Observable.interval(100, TimeUnit.MILLISECONDS)
	.take(5)
	.takeLastBuffer(2, 200, TimeUnit.MILLISECONDS)
	.subscribe(System.out::println);

[3, 4]

As we saw in the previous example, the last 200ms include three values. With .takeLastBuffer(2, 200, TimeUnit.MILLISECONDS) we specified that we want values from the last 200ms, but no more than 2 values. For that reason, we only get the last two values.

Delay

delay, as the name suggests, will postpone the emission of values for a specified amount of time. The are two ways to do that. One is by storing values until you are ready to emit them. The other is to delay the subscription to observable.

delay

The simplest overload of delay will delay every item by the same amount of time. You can think of it as delaying the beginning of the sequence, while maintaining the time intervals between successive elements.

Here's an example in code

Observable.interval(100, TimeUnit.MILLISECONDS).take(5)
			.delay(1, TimeUnit.SECONDS)
			.timeInterval()
			.subscribe(System.out::println);

TimeInterval [intervalInMilliseconds=1109, value=0]
TimeInterval [intervalInMilliseconds=94, value=1]
TimeInterval [intervalInMilliseconds=100, value=2]
TimeInterval [intervalInMilliseconds=100, value=3]
TimeInterval [intervalInMilliseconds=101, value=4]

We created 5 values spaced 100ms apart and then we delayed the sequence by 1s. We can see that the first value takes ~(1000 + 100)ms and the next values take 100ms each.

You can also delay each value individually. This overload takes a function which will create an observable for each item. When that observable emits onNext, the corresponding item is emitted in the delayed sequence. Here's some code:

Observable.interval(100, TimeUnit.MILLISECONDS).take(5)
	.delay(i -> Observable.timer(i * 100, TimeUnit.MILLISECONDS))
	.timeInterval()
	.subscribe(System.out::println);

TimeInterval [intervalInMilliseconds=152, value=0]
TimeInterval [intervalInMilliseconds=173, value=1]
TimeInterval [intervalInMilliseconds=199, value=2]
TimeInterval [intervalInMilliseconds=201, value=3]
TimeInterval [intervalInMilliseconds=199, value=4]

The initial sequence is spaced 100ms apart, while the resulting is 200ms. If you remember, interval emits the numbers i = 1,2,3,etc. We delay each item i by i*100, so the first item is delayed by 100ms, then second by 200ms, the third by 300ms. The difference between the successive delays is 100ms. Added to the initial 100ms interval, that results in 200ms interval between items.

delaySubscription

Rather than storing values and emitting them later, you can delay the subscription altogether. This will have a different effect depending on if the observable is hot or cold. This will be discussed more in the [Hot and cold observables](/Part 3 - Taming the sequence/6. Hot and Cold observables.md) chapter. For our examples so far, the observables are cold and subscription event is when the source observable is created (i.e. the begining of the sequence). What that means is that there is no difference in the sequences between delaying each item by the same amount and delaying the subscription. Since that is the case here, delaying the subscription is more efficient, since the operator doesn't need to buffer items internally.

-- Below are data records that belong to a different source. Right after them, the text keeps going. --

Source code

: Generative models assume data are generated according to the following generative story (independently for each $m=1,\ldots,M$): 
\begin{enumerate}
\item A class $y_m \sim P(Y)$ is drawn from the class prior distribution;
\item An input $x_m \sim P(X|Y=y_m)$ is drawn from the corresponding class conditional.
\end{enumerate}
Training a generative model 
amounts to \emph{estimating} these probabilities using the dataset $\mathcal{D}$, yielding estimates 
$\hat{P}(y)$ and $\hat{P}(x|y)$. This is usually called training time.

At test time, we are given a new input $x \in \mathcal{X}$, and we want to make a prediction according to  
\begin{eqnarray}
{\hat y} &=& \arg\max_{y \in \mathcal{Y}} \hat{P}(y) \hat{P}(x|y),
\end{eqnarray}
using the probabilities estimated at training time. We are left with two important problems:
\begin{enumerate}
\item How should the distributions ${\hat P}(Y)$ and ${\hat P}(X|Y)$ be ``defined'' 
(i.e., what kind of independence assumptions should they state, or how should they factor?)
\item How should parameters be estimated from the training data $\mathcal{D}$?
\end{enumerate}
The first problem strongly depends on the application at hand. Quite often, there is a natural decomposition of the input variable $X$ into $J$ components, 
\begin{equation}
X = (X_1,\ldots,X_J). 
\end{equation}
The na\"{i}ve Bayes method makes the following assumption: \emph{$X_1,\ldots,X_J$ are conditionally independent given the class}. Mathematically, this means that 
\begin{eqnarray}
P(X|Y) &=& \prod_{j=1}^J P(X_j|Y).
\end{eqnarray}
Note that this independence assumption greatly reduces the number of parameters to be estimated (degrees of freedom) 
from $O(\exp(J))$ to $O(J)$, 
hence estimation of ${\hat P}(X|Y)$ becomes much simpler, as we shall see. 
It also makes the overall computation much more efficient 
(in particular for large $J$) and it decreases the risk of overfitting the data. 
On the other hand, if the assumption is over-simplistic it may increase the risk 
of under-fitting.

Let's see code for the different overloads for delaying a subscription

Observable.interval(100, TimeUnit.MILLISECONDS).take(5)
	.delaySubscription(1000, TimeUnit.MILLISECONDS)
	.timeInterval()
	.subscribe(System.out::println);

TimeInterval [intervalInMilliseconds=1114, value=0]
TimeInterval [intervalInMilliseconds=92, value=1]
TimeInterval [intervalInMilliseconds=101, value=2]
TimeInterval [intervalInMilliseconds=100, value=3]
TimeInterval [intervalInMilliseconds=99, value=4]

What we see here is that the subscription of the interval observable (i.e. its creation) was delayed by 1000ms. After that, the sequence goes as defined.

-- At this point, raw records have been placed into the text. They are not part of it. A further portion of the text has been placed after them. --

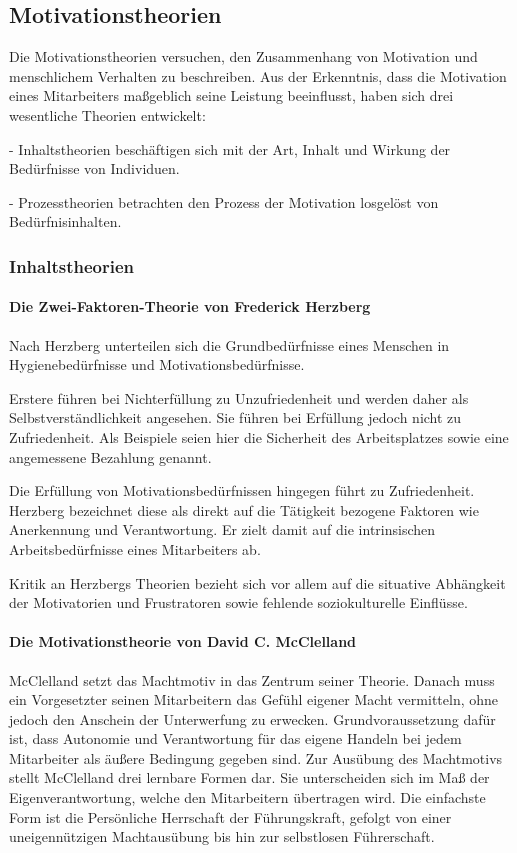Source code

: \subsection{Motivationstheorien}
Die Motivationstheorien versuchen, den Zusammenhang von Motivation und menschlichem Verhalten zu beschreiben. Aus der Erkenntnis, dass die Motivation eines Mitarbeiters maßgeblich seine Leistung beeinflusst, haben sich drei wesentliche Theorien entwickelt:

- Inhaltstheorien beschäftigen sich mit \glqq der Art, Inhalt und Wirkung der Bedürfnisse von Individuen\grqq. \citep[S. 391]{Drumm.2008}

- Prozesstheorien betrachten den Prozess der Motivation losgelöst von Bedürfnisinhalten. \citep[S. 391]{Drumm.2008}

\newpage
\subsubsection{Inhaltstheorien}
\paragraph{Die Zwei-Faktoren-Theorie von Frederick Herzberg}
Nach Herzberg unterteilen sich die Grundbedürfnisse eines Menschen in Hygienebedürfnisse und  Motivationsbedürfnisse.

Erstere führen bei Nichterfüllung zu Unzufriedenheit und werden daher als Selbstverständlichkeit angesehen. Sie führen bei Erfüllung jedoch nicht zu Zufriedenheit. Als Beispiele seien hier die Sicherheit des Arbeitsplatzes sowie eine angemessene Bezahlung genannt. \citep[S. 26]{Nowka.2013}

Die Erfüllung von Motivationsbedürfnissen hingegen führt zu Zufriedenheit. Herzberg bezeichnet diese als direkt auf die Tätigkeit bezogene Faktoren wie Anerkennung und Verantwortung. Er zielt damit auf die intrinsischen Arbeitsbedürfnisse eines Mitarbeiters ab. \citep[S. 26f]{Nowka.2013}

Kritik an Herzbergs Theorien bezieht sich vor allem auf die situative Abhängkeit der Motivatorien und Frustratoren sowie fehlende soziokulturelle Einflüsse. \citep[S. 396]{Drumm.2008}

\paragraph{Die Motivationstheorie von David C. McClelland}
McClelland setzt das Machtmotiv in das Zentrum seiner Theorie. Danach muss ein Vorgesetzter seinen Mitarbeitern das Gefühl eigener Macht vermitteln, ohne jedoch den Anschein der Unterwerfung zu erwecken. Grundvoraussetzung dafür ist, dass Autonomie und Verantwortung für das eigene Handeln bei jedem Mitarbeiter als äußere Bedingung gegeben sind. 
Zur Ausübung des Machtmotivs stellt McClelland drei lernbare Formen dar. Sie unterscheiden sich im Maß der Eigenverantwortung, welche den Mitarbeitern übertragen wird. Die einfachste Form ist die Persönliche Herrschaft der Führungskraft, gefolgt von einer uneigennützigen Machtausübung bis hin zur selbstlosen Führerschaft. \citep[S. 396ff]{Drumm.2008}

You can also delay the subscription based on a signaling observable through the following overload:

public final <U> Observable<T> delaySubscription(Func0<? extends Observable<U>> subscriptionDelay)

The argument is a function that will create a new observable for each subscription. The subscription is delayed until the corresponding observable emits a value. The following example is equivalent to the one we've just seen.

Observable.interval(100, TimeUnit.MILLISECONDS).take(5)
	.delaySubscription(() -> Observable.timer(1000, TimeUnit.MILLISECONDS))
	.timeInterval()
	.subscribe(System.out::println);

delay values and subscription

The last method in this category allows you to delay both the subscription and each item individually.

public final <U,V> Observable<T> delay(
	Func0<? extends Observable<U>> subscriptionDelay,
	Func1<? super T,? extends Observable<V>> itemDelay)

This combines two delay variants we've already seen into one. The first argument is a function that creates an observable that will signal when to perform the subscription. The second argument takes every item and decides how long it should be delayed.

Sample

sample allows you to thin-out a sequence by dividing it into time windows and taking only one value out of each window. When each window ends, the last value within that window (if any) is emitted.

Observable.interval(150, TimeUnit.MILLISECONDS)
	.sample(1, TimeUnit.SECONDS)
	.subscribe(System.out::println);

5
12
18
...

The division of time doesn't have to be uniform. You can specify the end of each part with a signaling observable.

The following code does the same thing as before

Observable.interval(150, TimeUnit.MILLISECONDS)
	.sample(Observable.interval(1, TimeUnit.SECONDS))
	.subscribe(System.out::println);

Throttling

Throttling is also intended for thinning out a sequence. When the producer emits more values than we want and we don't need every sequential value, we can thin out the sequence by throttling it.

throttleFirst

The throttleFirst operators filter out values relative to the values that were already accepted. After a value has been accepted, values will be rejected for the duration of the window. Once The window expires, the next value will be accepted and a new window starts.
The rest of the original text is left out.